Would you transcribe the records below from the line with "a newline character" to the line with "# recaptcha-v3-enterprise-bypass", ends included, exactly and with nothing more, leaving the pictures out?

Stored data entries:
· · ·

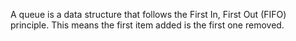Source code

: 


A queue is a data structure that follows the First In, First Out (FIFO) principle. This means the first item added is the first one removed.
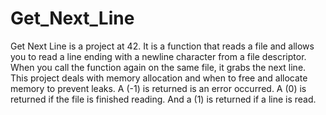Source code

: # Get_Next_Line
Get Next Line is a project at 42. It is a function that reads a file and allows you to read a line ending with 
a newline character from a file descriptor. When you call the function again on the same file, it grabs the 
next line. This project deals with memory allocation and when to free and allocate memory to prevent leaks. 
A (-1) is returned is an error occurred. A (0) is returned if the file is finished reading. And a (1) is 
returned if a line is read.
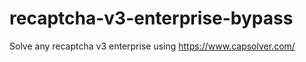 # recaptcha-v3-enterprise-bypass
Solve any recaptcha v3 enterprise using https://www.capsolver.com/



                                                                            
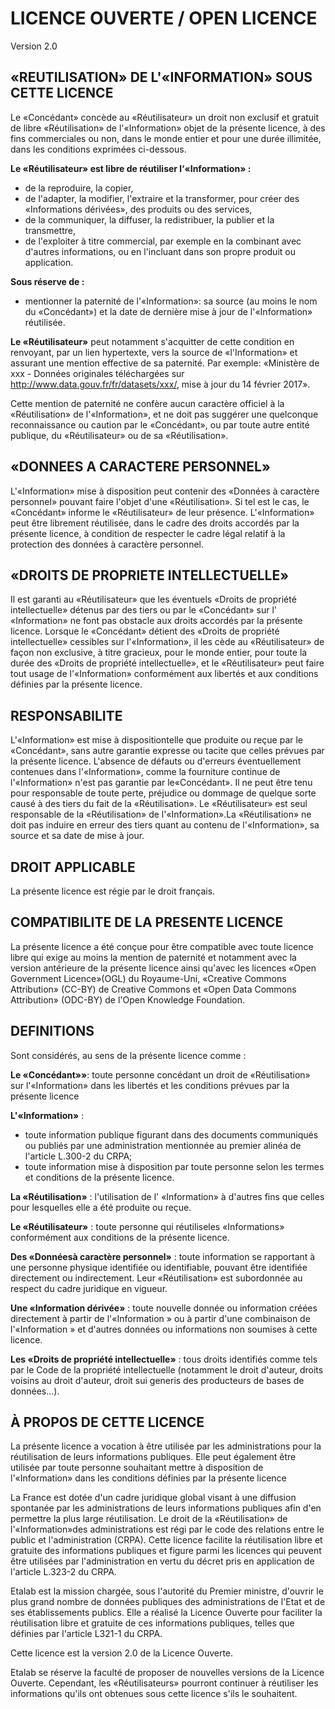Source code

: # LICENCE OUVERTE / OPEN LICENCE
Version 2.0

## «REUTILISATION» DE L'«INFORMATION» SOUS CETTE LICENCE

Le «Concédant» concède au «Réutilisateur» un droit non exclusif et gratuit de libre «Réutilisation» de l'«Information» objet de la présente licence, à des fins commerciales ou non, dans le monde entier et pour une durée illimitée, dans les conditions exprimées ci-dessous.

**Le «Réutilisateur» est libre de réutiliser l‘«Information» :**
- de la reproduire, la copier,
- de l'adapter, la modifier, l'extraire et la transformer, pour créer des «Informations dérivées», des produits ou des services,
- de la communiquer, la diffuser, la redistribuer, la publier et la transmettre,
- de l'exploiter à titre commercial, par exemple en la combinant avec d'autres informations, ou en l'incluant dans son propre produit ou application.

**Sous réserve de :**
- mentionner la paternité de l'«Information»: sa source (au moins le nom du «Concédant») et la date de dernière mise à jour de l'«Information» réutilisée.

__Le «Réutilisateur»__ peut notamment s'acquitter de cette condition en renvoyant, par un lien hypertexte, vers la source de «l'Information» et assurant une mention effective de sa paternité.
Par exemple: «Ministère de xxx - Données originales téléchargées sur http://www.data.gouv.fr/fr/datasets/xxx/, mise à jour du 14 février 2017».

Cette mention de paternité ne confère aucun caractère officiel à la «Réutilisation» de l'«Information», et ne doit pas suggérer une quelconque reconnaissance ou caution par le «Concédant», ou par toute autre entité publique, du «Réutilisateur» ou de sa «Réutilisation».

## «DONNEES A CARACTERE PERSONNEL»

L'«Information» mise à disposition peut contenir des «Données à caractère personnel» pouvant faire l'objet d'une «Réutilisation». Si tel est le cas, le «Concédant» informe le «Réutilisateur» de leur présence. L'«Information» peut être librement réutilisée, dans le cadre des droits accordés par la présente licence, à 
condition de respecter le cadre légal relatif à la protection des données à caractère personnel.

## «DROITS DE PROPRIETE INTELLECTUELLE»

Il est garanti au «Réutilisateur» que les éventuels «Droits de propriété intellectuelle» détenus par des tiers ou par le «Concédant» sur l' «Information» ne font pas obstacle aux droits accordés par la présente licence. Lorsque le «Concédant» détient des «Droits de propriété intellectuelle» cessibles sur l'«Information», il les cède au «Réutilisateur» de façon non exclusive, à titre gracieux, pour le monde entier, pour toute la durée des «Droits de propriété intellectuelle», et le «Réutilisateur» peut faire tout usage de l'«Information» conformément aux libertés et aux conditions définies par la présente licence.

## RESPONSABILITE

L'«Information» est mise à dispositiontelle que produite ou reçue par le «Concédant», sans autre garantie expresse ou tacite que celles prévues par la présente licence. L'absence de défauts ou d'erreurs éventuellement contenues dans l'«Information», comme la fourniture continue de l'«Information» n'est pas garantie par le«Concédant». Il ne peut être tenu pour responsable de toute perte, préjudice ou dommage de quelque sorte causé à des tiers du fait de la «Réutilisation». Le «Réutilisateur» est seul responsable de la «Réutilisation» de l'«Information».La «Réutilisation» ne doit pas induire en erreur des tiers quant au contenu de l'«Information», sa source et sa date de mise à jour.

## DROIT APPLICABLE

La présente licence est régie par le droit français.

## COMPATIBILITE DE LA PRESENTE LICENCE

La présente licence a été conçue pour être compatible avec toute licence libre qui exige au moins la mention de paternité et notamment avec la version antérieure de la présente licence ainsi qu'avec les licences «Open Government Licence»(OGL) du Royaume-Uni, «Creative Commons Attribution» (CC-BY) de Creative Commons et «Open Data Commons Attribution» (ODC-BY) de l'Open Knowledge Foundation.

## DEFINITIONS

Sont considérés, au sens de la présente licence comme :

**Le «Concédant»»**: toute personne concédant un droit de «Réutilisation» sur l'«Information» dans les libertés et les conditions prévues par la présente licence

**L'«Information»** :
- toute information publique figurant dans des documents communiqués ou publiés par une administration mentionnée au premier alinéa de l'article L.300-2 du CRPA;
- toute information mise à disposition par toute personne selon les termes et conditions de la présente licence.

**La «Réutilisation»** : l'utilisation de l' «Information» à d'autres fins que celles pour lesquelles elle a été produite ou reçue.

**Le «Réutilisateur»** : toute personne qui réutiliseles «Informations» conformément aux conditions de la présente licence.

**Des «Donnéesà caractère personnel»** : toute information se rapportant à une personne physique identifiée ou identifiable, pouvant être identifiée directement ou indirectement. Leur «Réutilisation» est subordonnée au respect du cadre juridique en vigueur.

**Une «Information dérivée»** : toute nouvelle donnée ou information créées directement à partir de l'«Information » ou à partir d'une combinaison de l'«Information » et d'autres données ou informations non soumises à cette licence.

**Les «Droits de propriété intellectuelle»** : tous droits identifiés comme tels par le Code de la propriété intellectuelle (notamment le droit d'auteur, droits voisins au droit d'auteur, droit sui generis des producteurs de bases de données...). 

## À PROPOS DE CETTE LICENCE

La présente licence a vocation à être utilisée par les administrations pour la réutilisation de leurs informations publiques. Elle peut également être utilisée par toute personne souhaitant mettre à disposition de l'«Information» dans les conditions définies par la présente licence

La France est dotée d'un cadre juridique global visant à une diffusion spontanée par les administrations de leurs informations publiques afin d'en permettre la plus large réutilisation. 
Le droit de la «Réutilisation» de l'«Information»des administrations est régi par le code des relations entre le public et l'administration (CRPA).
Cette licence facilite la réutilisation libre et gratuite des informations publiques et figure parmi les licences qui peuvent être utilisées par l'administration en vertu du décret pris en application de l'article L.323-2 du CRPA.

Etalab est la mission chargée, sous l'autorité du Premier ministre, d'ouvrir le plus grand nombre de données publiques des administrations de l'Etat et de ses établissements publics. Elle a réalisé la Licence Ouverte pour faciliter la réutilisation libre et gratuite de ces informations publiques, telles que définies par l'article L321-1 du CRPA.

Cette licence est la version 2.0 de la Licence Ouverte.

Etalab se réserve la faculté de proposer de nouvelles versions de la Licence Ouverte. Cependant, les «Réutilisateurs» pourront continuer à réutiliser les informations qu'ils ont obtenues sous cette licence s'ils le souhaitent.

· · ·

RESULT BELOW:
a newline character from a file descriptor. When you call the function again on the same file, it grabs the 
next line. This project deals with memory allocation and when to free and allocate memory to prevent leaks. 
A (-1) is returned is an error occurred. A (0) is returned if the file is finished reading. And a (1) is 
returned if a line is read.
 # recaptcha-v3-enterprise-bypass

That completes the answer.